■ **WORK INSTRUCTIONS**:
Report each line below that carries the word "sanctuary".

■ **TASK INPUTS**:
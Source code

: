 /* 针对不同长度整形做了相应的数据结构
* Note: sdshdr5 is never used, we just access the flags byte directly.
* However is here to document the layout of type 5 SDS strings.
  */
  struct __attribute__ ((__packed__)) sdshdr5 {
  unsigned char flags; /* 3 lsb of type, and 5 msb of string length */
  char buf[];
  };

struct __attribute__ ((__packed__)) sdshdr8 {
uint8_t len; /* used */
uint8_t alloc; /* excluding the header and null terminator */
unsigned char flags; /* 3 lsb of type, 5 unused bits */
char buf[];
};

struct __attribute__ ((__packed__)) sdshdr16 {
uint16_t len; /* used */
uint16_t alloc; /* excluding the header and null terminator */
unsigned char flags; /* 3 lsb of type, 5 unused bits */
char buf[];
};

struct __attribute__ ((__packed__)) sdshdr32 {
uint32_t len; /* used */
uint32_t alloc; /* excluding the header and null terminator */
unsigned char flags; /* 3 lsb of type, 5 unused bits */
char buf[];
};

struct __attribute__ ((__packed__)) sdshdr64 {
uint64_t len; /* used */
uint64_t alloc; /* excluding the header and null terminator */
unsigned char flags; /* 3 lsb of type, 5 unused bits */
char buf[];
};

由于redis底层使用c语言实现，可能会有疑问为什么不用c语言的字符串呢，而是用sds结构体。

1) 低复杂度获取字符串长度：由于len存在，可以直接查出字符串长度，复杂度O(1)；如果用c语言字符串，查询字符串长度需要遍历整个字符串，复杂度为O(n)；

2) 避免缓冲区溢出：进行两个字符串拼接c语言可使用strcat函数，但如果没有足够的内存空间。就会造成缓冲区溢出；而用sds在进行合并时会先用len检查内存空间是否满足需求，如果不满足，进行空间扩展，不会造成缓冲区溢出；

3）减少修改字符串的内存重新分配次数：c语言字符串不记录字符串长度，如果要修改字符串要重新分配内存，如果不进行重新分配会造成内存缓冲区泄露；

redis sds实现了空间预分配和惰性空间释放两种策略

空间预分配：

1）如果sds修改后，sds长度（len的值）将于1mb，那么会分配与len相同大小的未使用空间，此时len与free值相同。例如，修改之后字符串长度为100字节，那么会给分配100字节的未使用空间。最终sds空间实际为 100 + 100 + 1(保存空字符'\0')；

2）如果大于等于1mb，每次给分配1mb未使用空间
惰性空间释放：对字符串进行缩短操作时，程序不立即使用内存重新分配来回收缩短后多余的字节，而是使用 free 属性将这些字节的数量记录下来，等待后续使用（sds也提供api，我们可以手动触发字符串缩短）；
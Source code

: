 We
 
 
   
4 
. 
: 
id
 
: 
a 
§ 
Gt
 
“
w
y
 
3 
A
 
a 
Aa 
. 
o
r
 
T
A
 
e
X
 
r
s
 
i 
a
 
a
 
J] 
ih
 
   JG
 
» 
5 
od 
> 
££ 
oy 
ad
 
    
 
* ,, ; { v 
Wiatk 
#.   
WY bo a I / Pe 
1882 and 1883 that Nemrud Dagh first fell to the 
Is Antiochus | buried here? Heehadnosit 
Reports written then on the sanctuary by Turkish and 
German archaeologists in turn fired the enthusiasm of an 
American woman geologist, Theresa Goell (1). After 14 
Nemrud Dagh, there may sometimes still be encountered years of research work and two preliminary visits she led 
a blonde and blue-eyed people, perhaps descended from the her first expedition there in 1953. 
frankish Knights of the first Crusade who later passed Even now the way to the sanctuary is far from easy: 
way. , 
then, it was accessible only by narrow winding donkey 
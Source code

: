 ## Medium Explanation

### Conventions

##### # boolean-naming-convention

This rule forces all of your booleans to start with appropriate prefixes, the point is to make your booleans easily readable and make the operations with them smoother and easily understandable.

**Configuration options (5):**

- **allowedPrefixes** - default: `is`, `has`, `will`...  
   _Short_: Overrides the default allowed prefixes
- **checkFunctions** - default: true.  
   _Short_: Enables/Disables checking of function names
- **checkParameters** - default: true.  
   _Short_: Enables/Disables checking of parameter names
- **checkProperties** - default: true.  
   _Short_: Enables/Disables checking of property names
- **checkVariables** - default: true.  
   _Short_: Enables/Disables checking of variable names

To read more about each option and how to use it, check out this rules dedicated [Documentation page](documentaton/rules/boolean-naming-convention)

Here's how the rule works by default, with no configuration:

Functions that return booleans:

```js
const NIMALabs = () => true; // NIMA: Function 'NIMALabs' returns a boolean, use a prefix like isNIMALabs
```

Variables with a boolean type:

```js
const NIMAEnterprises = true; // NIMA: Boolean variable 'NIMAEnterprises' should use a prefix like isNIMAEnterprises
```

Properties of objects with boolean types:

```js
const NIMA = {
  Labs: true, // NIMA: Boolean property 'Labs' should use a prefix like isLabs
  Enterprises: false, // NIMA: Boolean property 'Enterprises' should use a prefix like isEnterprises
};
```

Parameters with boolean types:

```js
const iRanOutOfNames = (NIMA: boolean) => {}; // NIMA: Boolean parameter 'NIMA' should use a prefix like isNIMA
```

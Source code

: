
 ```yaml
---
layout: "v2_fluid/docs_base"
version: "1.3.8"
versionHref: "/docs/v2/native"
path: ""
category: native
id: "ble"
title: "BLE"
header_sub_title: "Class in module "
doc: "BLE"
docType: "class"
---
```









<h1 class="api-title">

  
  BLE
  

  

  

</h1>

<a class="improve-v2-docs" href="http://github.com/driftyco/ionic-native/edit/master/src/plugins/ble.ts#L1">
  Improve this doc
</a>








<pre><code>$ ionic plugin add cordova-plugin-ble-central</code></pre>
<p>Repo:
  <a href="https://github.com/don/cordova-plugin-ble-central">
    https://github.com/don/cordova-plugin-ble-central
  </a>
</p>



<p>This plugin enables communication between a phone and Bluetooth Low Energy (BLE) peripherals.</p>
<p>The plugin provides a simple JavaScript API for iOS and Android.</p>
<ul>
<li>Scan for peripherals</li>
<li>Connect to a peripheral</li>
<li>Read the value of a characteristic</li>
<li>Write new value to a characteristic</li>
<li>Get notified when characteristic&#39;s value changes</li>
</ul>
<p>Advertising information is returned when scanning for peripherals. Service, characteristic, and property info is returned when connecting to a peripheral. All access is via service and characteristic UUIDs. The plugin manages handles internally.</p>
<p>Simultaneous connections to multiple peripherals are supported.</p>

■ **PROBLEM SOLUTION**:
Reports written then on the sanctuary by Turkish and 
frankish Knights of the first Crusade who later passed Even now the way to the sanctuary is far from easy: 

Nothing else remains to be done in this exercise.